By Hardik Harsora,Co- Founder of Effex Business Solution
This article was originally published by Silicon India
Mumbai, Sept 2016 – ‘Performance’ is the only thing that creates the difference between good and great. In everything we do, we strive to perform better. Performing better in any subject requires one to master several aspects. If you want to perform better as an athlete, you will need to manage your diet and stay fit, to do that you will measure the calories you intake and your weight. How well you do on these parameters will determine your chances of performing better. Similarly, in every aspect of life performance depends on various parameters and it is these parameters, one needs to control and manage to be a great performer.
Business is no different;
to perform better every business has parameters which are known as Key Performance Indicators aka KPI’s. These KPI’s help an organization know, how well they are performing. Key Performance Indicators are at the company level, department level and also at individual level. Indian small and medium size enterprises very often have KPI’s designed for the designation without paying attention to the workflow or the value the department is supposed to create, this may result into a situation where all departments and employees are achieving their KPI’s however the company is still grappling with performance issues. No, I am not talking about incorrect target setting on KPI’s. I am talking about how they are arrived at. KPIs need to be derived, one needs to understand the goal of the business first, break the goal down into objective measureable parameters and then assign these parameters to departments based on the role the department plays and the value it must create for the business. Standardized KPI’s designed for the designation may not help the business achieve its goal. The goal of the KPI is to help you control how the organization navigates to its goal, by giving clear directions to the heads and by resolving challenges on the way.
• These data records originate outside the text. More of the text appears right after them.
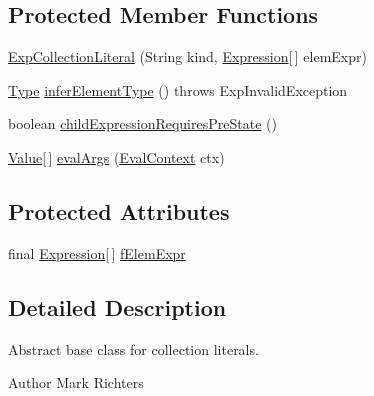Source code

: \subsection*{Protected Member Functions}
\begin{DoxyCompactItemize}
\item 
\hyperlink{classorg_1_1tzi_1_1use_1_1uml_1_1ocl_1_1expr_1_1_exp_collection_literal_a4d77d1db887f38de3bc8b4058158a500}{Exp\-Collection\-Literal} (String kind, \hyperlink{classorg_1_1tzi_1_1use_1_1uml_1_1ocl_1_1expr_1_1_expression}{Expression}\mbox{[}$\,$\mbox{]} elem\-Expr)
\item 
\hyperlink{interfaceorg_1_1tzi_1_1use_1_1uml_1_1ocl_1_1type_1_1_type}{Type} \hyperlink{classorg_1_1tzi_1_1use_1_1uml_1_1ocl_1_1expr_1_1_exp_collection_literal_a74392d4b06bfa26db67b78363e9159b1}{infer\-Element\-Type} ()  throws Exp\-Invalid\-Exception     
\item 
boolean \hyperlink{classorg_1_1tzi_1_1use_1_1uml_1_1ocl_1_1expr_1_1_exp_collection_literal_aa036f445c721a364c418b59245f915e3}{child\-Expression\-Requires\-Pre\-State} ()
\item 
\hyperlink{classorg_1_1tzi_1_1use_1_1uml_1_1ocl_1_1value_1_1_value}{Value}\mbox{[}$\,$\mbox{]} \hyperlink{classorg_1_1tzi_1_1use_1_1uml_1_1ocl_1_1expr_1_1_exp_collection_literal_aa346d293d5e6020d99b3be9d639dddca}{eval\-Args} (\hyperlink{classorg_1_1tzi_1_1use_1_1uml_1_1ocl_1_1expr_1_1_eval_context}{Eval\-Context} ctx)
\end{DoxyCompactItemize}
\subsection*{Protected Attributes}
\begin{DoxyCompactItemize}
\item 
final \hyperlink{classorg_1_1tzi_1_1use_1_1uml_1_1ocl_1_1expr_1_1_expression}{Expression}\mbox{[}$\,$\mbox{]} \hyperlink{classorg_1_1tzi_1_1use_1_1uml_1_1ocl_1_1expr_1_1_exp_collection_literal_ae90c09353fd0e5dc925b60fd7409e40c}{f\-Elem\-Expr}
\end{DoxyCompactItemize}


\subsection{Detailed Description}
Abstract base class for collection literals.

\begin{DoxyAuthor}{Author}
Mark Richters 
\end{DoxyAuthor}


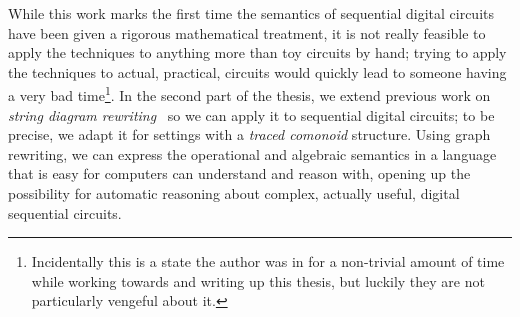 While this work marks the first time the semantics of sequential digital
circuits have been given a rigorous mathematical treatment, it is not really
feasible to apply the techniques to anything more than toy circuits by hand;
trying to apply the techniques to actual, practical, circuits would quickly lead
to someone having a very bad time\footnote{
    Incidentally this is a state the author was in for a non-trivial amount of
    time while working towards and writing up this thesis, but luckily they are
    not particularly vengeful about it.
}.
In the second part of the thesis, we extend previous work on
\emph{string diagram rewriting}~\cite{bonchi2022string,bonchi2022stringa,bonchi2022stringb}
so we can apply it to sequential digital circuits; to be precise, we adapt it
for settings with a \emph{traced comonoid} structure.
Using graph rewriting, we can express the operational and algebraic semantics
in a language that is easy for computers can understand and reason with, opening
up the possibility for automatic reasoning about complex, actually useful,
digital sequential circuits.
Here’s a method you can use to derive KPI’s, organizations are made up of different departments working together, every department has a customer and a supplier. Customer here is the department that uses the output generated by them and supplier is the department that gives them the input on which they work. As per my opinion, all department heads must sit together and outline what they need as input to do their work well and generate the output that the customer department needs. Once this is done, they must understand what are the important things they must measure to consistently deliver the output required by the customer departments. These measurements can be both qualitative and quantitative. Also, the agreed metrics must be measured for two things, effectiveness and efficiency. Effectiveness would tell you whether the job was done and if yes, was it done as per specifications provided. Efficiency on the other hand will tell you whether the job was done at the right speed, with minimum waste, within budgets etc. The heads then need to agree among themselves on the measurements and goals and sign for their commitment. All of this obviously in-line with what the company’s goals are. It always helps to derive the KPI using this method and involving heads as they then understand how they add value to the bigger picture, have complete commitment to the performance and the most important of all doing it in this way allows heads to discuss issues and unmet expectations that need to be taken care of to reach the goal.